Cheminformatics toolkit for DuckDB - SMILES, InChI, MOL/SDF, PDB, SELFIES, Wildman-Crippen LogP, Morgan/ECFP fingerprints, and Tanimoto similarity from SQL
Installing and Loading
INSTALL ducksmiles FROM community;
LOAD ducksmiles;
Example
-- Parse SMILES and get molecular formula
SELECT mol_formula('CCO');
-- C2H6O
-- Calculate molecular weight
SELECT round(mol_weight('c1ccccc1'), 2);
-- 78.11
-- Wildman-Crippen LogP (matches RDKit)
SELECT round(logp_crippen('CCO'), 4);
-- -0.0014
-- Morgan/ECFP fingerprint as 2048-bit BLOB (ECFP4 default)
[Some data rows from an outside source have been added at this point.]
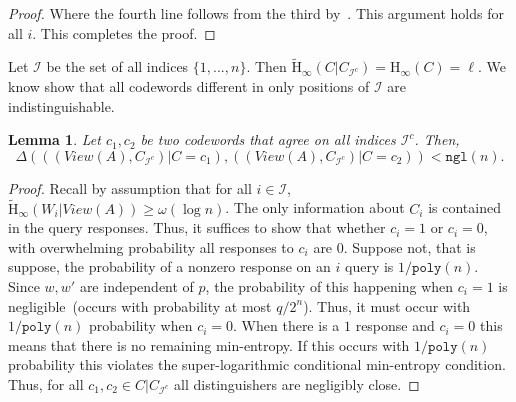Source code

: \documentclass[11pt]{article}
\newcommand{\poly}{\ensuremath{\mathtt{poly}}\xspace}
\newcommand{\ngl}{\ensuremath{\mathtt{ngl}}\xspace}
\newcommand{\Hoo}{\mathrm{H}_\infty}
\newcommand{\Hav}{\tilde{\mathrm{H}}_\infty}
\newtheorem{lemma}[theorem]{Lemma}
\newcommand{\authnote}[2]{{\textcolor{red}{\textsf{#1 notes: }\textcolor{blue}{ #2}}\marginpar{\textcolor{red}{\textbf{!!!!!}}}}}
\newcommand{\authnote}[2]{}
\newcommand{\bnote}[1]{{\authnote{Ben}{#1}}}
\begin{document}
\begin{proof}
Where the fourth line follows from the third by~\cite[Lemma 2.2]{DBLP:journals/siamcomp/DodisORS08}.
This argument holds for all $i$.  This completes the proof.
\end{proof}
Let $\mathcal{I}$ be the set of all indices $\{1,..., n\}$.  Then $\Hav(C | C_{\mathcal{I}^c}) = \Hoo(C) = \ell$.  We know show that all codewords different in only positions of $\mathcal{I}$ are indistinguishable.
\begin{lemma}
\label{lem:codewords in I close}
Let $c_1, c_2$ be two codewords that agree on all indices $\mathcal{I}^c$.  Then, 
\[
\Delta( ((View(A), C_{\mathcal{I}^c} )| C = c_1),( (View(A), C_{\mathcal{I}^c})  | C= c_2)) < \ngl(n).
\]
\end{lemma}
\begin{proof}
Recall by assumption that for all $i\in \mathcal{I}$, $\Hav(W_i | View(A))\geq \omega(\log n)$.  The only information about $C_i$ is contained in the query responses.  Thus, it suffices to show that whether $c_i= 1$ or $c_i=0$, with overwhelming probability all responses to $c_i$ are $0$.  Suppose not, that is suppose, the probability of a nonzero response on an $i$ query is $1/\poly(n)$.  Since $w, w'$ are independent of $p$, the probability of this happening when $c_i = 1$ is negligible~(occurs with probability at most $q/2^n$).  Thus, it must occur with $1/\poly(n)$ probability when $c_i=0$.  When there is a $1$ response and $c_i=0$ this means that there is no remaining min-entropy.  If this occurs with $1/\poly(n)$ probability this violates the super-logarithmic conditional min-entropy condition.  Thus, for all $c_1, c_2\in C| C_{\mathcal{I}^c}$ all distinguishers are negligibly close.
\end{proof}
\end{document}
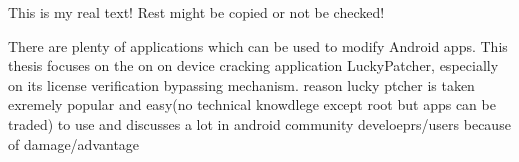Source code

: This is my real text! Rest might be copied or not be checked!

There are plenty of applications which can be used to modify Android apps. This thesis focuses on the on on device cracking application LuckyPatcher, especially on its license verification bypassing mechanism.
reason lucky ptcher is taken exremely popular and easy(no technical knowdlege except root but apps can be traded) to use and discusses a lot in android community develoeprs/users because of damage/advantage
SELECT bit_count(CAST(morgan_fp_bits('CC(=O)Oc1ccccc1C(=O)O') AS BIT));
-- 26 (aspirin popcount)
-- Tanimoto similarity between two fingerprint BLOBs (no CAST AS BIT needed)
SELECT round(tanimoto_bit(morgan_fp_bits('CCO'), morgan_fp_bits('CCN')), 4);
-- 0.3333
-- Validate and extract InChI layers
SELECT inchi_formula('InChI=1S/C2H4O2/c1-2(3)4/h1H3,(H,3,4)');
-- C2H4O2
-- Convert SMILES to SELFIES (ML-friendly notation)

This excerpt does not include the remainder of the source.